L'evento
|In Fondazione Banca del Monte di Lucca il seminario ‘Dalla stalla alla tavola’
Appuntamento sabato 31 maggio alle 16 nell’auditorium del Palazzo delle Esposizioni con la professoressa associata Elisabetta Caselli
Dalla stalla alla tavola – il microbioma ambientale degli allevamenti per ridurre l’antibiotico resistenza: la Fondazione Banca del Monte di Lucca organizza nell’auditorium del Palazzo delle Esposizioni di Lucca un convegno che segue quello tenutosi a giugno 2024 sul microbioma ambientale. Questa volta il tema oggetto di analisi sarà quello relativo al benessere animale, riconducibile a buone pratiche di allevamento e quindi di alimentazione.
“Da secoli, negli ambienti in cui avvengono le trasformazioni del latte, si osserva come si creano degli equilibri e degli ambienti microbici favorevoli alla caseificazione ed al mantenimento naturale dei prodotti caseari – affermano gli organizzatori -. Lo stesso avviene nei luoghi di stagionatura e produzione dei salumi, nella produzione di bevande e alcolici e molti altri prodotti gastronomici tipici. L’ambiente filo caseario, i batteri filo caseari, come anche il giapponese Lactobacillus Sakei, sono solo alcuni degli esempi che investono la sana e corretta produzione biologica degli alimenti”.

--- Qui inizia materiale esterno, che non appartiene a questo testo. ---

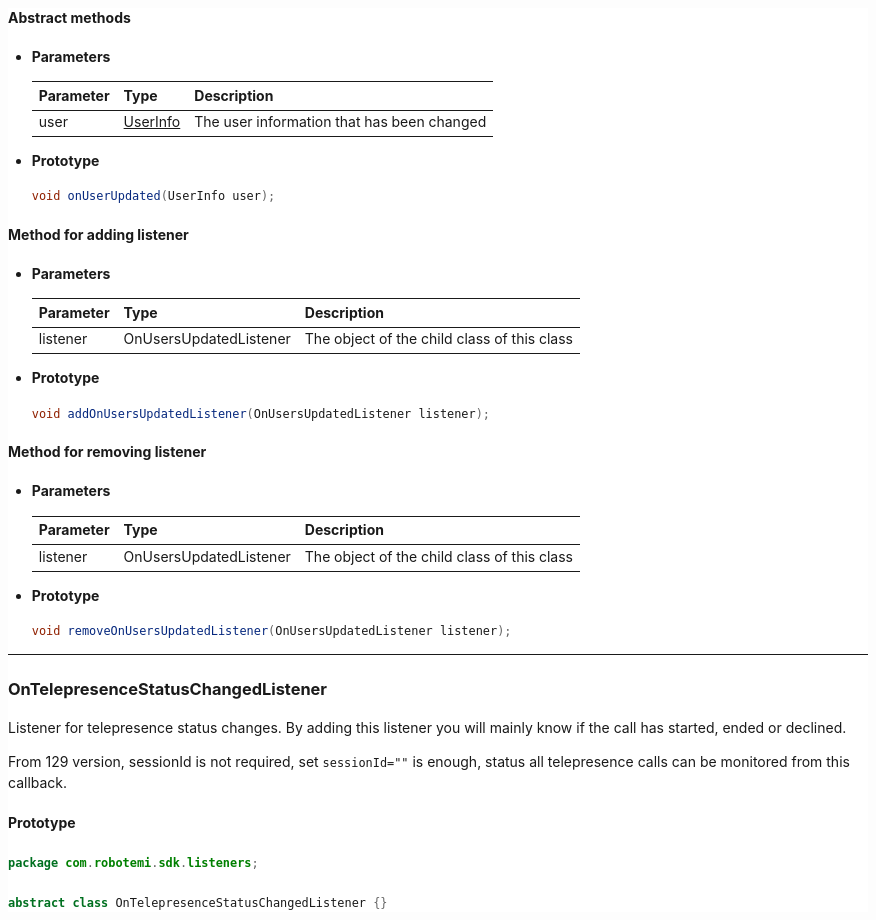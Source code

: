 #### Abstract methods

- **Parameters**

  | Parameter | Type                  | Description                                |
  |-----------|-----------------------|--------------------------------------------|
  | user      | [UserInfo](#userinfo) | The user information that has been changed |

- **Prototype**

  ``` java
  void onUserUpdated(UserInfo user);
  ```

#### Method for adding listener

- **Parameters**

  | Parameter | Type                   | Description                                 |
  |-----------|------------------------|---------------------------------------------|
  | listener  | OnUsersUpdatedListener | The object of the child class of this class |

- **Prototype**

  ``` java
  void addOnUsersUpdatedListener(OnUsersUpdatedListener listener);
  ```

#### Method for removing listener

- **Parameters**

  | Parameter | Type                   | Description                                 |
  |-----------|------------------------|---------------------------------------------|
  | listener  | OnUsersUpdatedListener | The object of the child class of this class |

- **Prototype**

  ``` java
  void removeOnUsersUpdatedListener(OnUsersUpdatedListener listener);
  ```

---

### OnTelepresenceStatusChangedListener

Listener for telepresence status changes. By adding this listener you will mainly know if the call has started, ended or declined.


From 129 version, sessionId is not required, set `sessionId=""` is enough, status all telepresence calls can be monitored from this callback.

#### Prototype

``` java
package com.robotemi.sdk.listeners;

abstract class OnTelepresenceStatusChangedListener {}
```
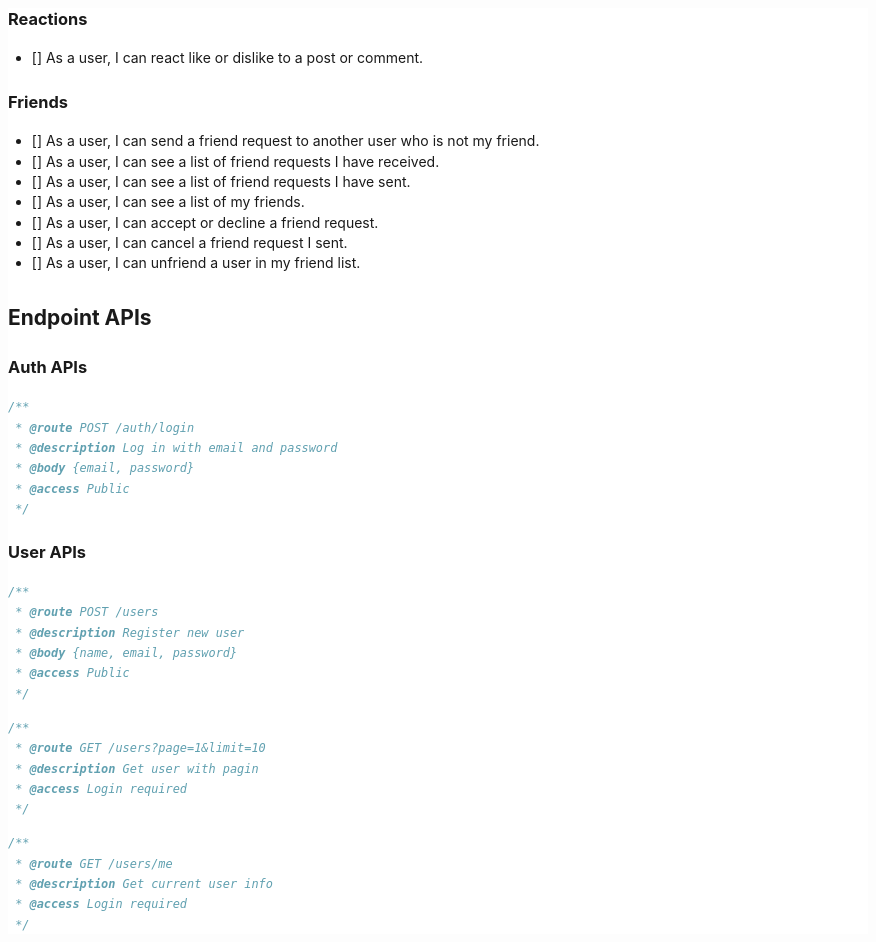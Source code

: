 ### Reactions

- [] As a user, I can react like or dislike to a post or comment.

### Friends

- [] As a user, I can send a friend request to another user who is not my friend.
- [] As a user, I can see a list of friend requests I have received.
- [] As a user, I can see a list of friend requests I have sent.
- [] As a user, I can see a list of my friends.
- [] As a user, I can accept or decline a friend request.
- [] As a user, I can cancel a friend request I sent.
- [] As a user, I can unfriend a user in my friend list.

## Endpoint APIs

### Auth APIs

```javascript
/**
 * @route POST /auth/login
 * @description Log in with email and password
 * @body {email, password}
 * @access Public
 */
```

### User APIs

```javascript
/**
 * @route POST /users
 * @description Register new user
 * @body {name, email, password}
 * @access Public
 */
```

```javascript
/**
 * @route GET /users?page=1&limit=10
 * @description Get user with pagin
 * @access Login required
 */
```

```javascript
/**
 * @route GET /users/me
 * @description Get current user info
 * @access Login required
 */
```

Nell’incontro si parlerà in generale di microbiota ambientale e delle sue applicazioni negli allevamenti, nelle coltivazioni e negli ecosistemi gastronomici. Si tratta di un evento in continuità con il convegnoI batteri buoni. Il microbioma ambientale: pratiche per una igienizzazione efficace, che si è svolto sempre nell’auditorium del Palazzo il 7 giugno dello scorso anno.
“L’obiettivo – proseguono gli organizzatori – è di focalizzare l’utilità di questo approccio per la salute alimentare, il benessere animale, l’abbattimento dell’antibioticoresistenza e dell’inquinamento chimico da disinfettanti, la prevenzione efficace delle zoonosi e delle nuove pandemie come l’influenza aviaria e la peste suina”.
Sabato 31 maggio alle 16 ne parlerà Elisabetta Caselli, professoressa associata in microbiologia clinica al Dipartimento di scienze dell’ambiente e della prevenzione dell’Università di Ferrara, che da anni si occupa della sanificazione sostenibile come strumento di contrasto all’antimicrobico resistenza. Con il suo gruppo di ricerca ha pubblicato oltre centocinquanta lavori, collaborando regolarmente con prestigiosi gruppi internazionali. Nel suo intervento, dal titolo La ricerca e l’approccio One Health nel contrasto all’Amr, approfondirà il tema dell’antimicrobico-resistenza (Amr), che rappresenta una delle principali minacce per la salute globale, con implicazioni significative per la medicina umana, la salute animale e l’ambiente.
Assieme a lei saranno presenti Simona Savini, che affronterà il tema dell’impatto ambientale degli allevamenti intensivi e delle proposte politiche per limitarli, anche attraverso l’azione di Greenpeace, e una allevatrice del territorio, Silvia Ferretti, che analizzerà la situazione relativa agli allevamenti e alle normative che li regolano, con particolare attenzione anche agli effetti sulle acque derivanti dall’uso di prodotti sanificanti e antibiotici negli allevamenti. Al tavolo presenzierà anche Francesca Pisseri, medica veterinaria agroecologa della Associazione italiana di agroecologia, che parlerà di pratiche agroecologiche in allevamento animale, descrivendo il loro effetto sulla salute animale e la riduzione dell’utilizzo di antibiotici, sottolineando i risvolti positivi sull’ambiente come i servizi ecosistemici e la manutenzione dei territori, evidenziandone gli effetti sulla promozione della salute globale, del benessere animale e dell’ambiente.